◆ **Task brief**
Review the material and extract every line in which the word "Requirements" occurs.

START Records supplied

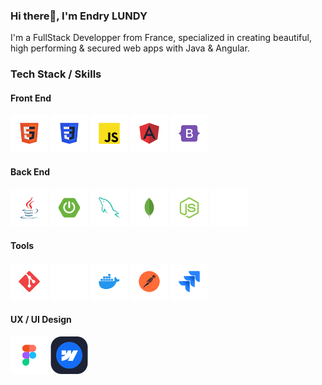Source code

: ### Hi there👋, I'm Endry LUNDY
I'm a FullStack Developper from France, specialized in creating beautiful, high performing & secured web apps with Java & Angular.


### Tech Stack / Skills
#### Front End
<p>  
  <img src="/stack-logos/html.svg" alt="HTML" width="60" height="60" margin="0" padding="0"/> 
  <img src="/stack-logos/css.svg" alt="CSS" width="60" height="60" margin="0" padding="0"/> 
  <img src="/stack-logos/javascript.svg" alt="Javascript" width="60" height="60" margin="0" padding="0"/> 
  <img src="/stack-logos/angular.svg" alt="Angular" width="60" height="60" margin="0" padding="0"/> 
  <img src="/stack-logos/bootstrap.svg" alt="Bootstrap" width="60" height="60" margin="0" padding="0"/> 
</p>

#### Back End

<p align="left">  
  <img src="/stack-logos/java.svg" alt="Java" width="60" height="60" margin="0" padding="0"/> 
  <img src="/stack-logos/springboot.svg" alt="Spring Boot" width="60" height="60" margin="0" padding="0"/> 
  <img src="/stack-logos/mysql.svg" alt="MySQL" width="60" height="60" margin="0" padding="0"/> 
  <img src="/stack-logos/mongodb.svg" alt="MongoDB" width="60" height="60" margin="0" padding="0"/> 
  <img src="/stack-logos/nodejs.svg" alt="Nodejs" width="60" height="60" margin="0" padding="0"/> 
  <img src="/stack-logos/express.svg" alt="Express" width="60" height="60" margin="0" padding="0"/> 
</p>

#### Tools

<p align="left">  
  <img src="/stack-logos/git.svg" alt="Git" width="60" height="60" margin="0" padding="0"/> 
  <img src="/stack-logos/github.svg" alt="Github" width="60" height="60" margin="0" padding="0"/> 
  <img src="/stack-logos/docker.svg" alt="Docker" width="60" height="60" margin="0" padding="0"/> 
  <img src="/stack-logos/postman.svg" alt="Postman" width="60" height="60" margin="0" padding="0"/> 
  <img src="/stack-logos/jira.svg" alt="Jira" width="60" height="60" margin="0" padding="0"/> 
</p>

#### UX / UI Design

<p align="left">  
  <img src="/stack-logos/figma.svg" alt="Figma" width="60" height="60" margin="0" padding="0"/> 
  <img src="/stack-logos/webflow.svg" alt="Webflow" width="60" height="60" margin="0" padding="0"/> 
</p>

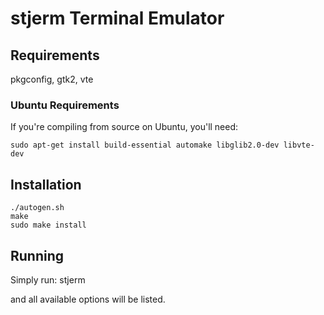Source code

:# stjerm Terminal Emulator

## Requirements

pkgconfig, gtk2, vte

### Ubuntu Requirements

If you're compiling from source on Ubuntu, you'll need:

    sudo apt-get install build-essential automake libglib2.0-dev libvte-dev

## Installation

    ./autogen.sh
    make
    sudo make install


## Running

Simply run:
    stjerm

and all available options will be listed.
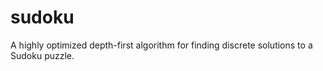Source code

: # sudoku
A highly optimized depth-first algorithm for finding discrete solutions to a Sudoku puzzle.
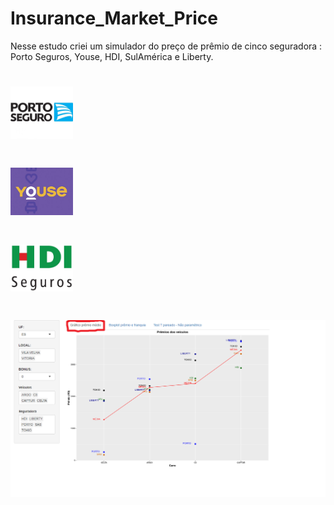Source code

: # Insurance_Market_Price

Nesse estudo criei um simulador do preço de prêmio de cinco seguradora : Porto Seguros, Youse, HDI, SulAmérica e Liberty.

# <p float="left">
#   <img src="/PORTO.jpg" width="100" />
#   <img src="/YOUSE.jpg" width="100" /> 
#   <img src="/HDI.jpg" width="100" />
# </p>

![tela 1](tela1.png)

END Records supplied

◆ **Response area**
## Requirements
### Ubuntu Requirements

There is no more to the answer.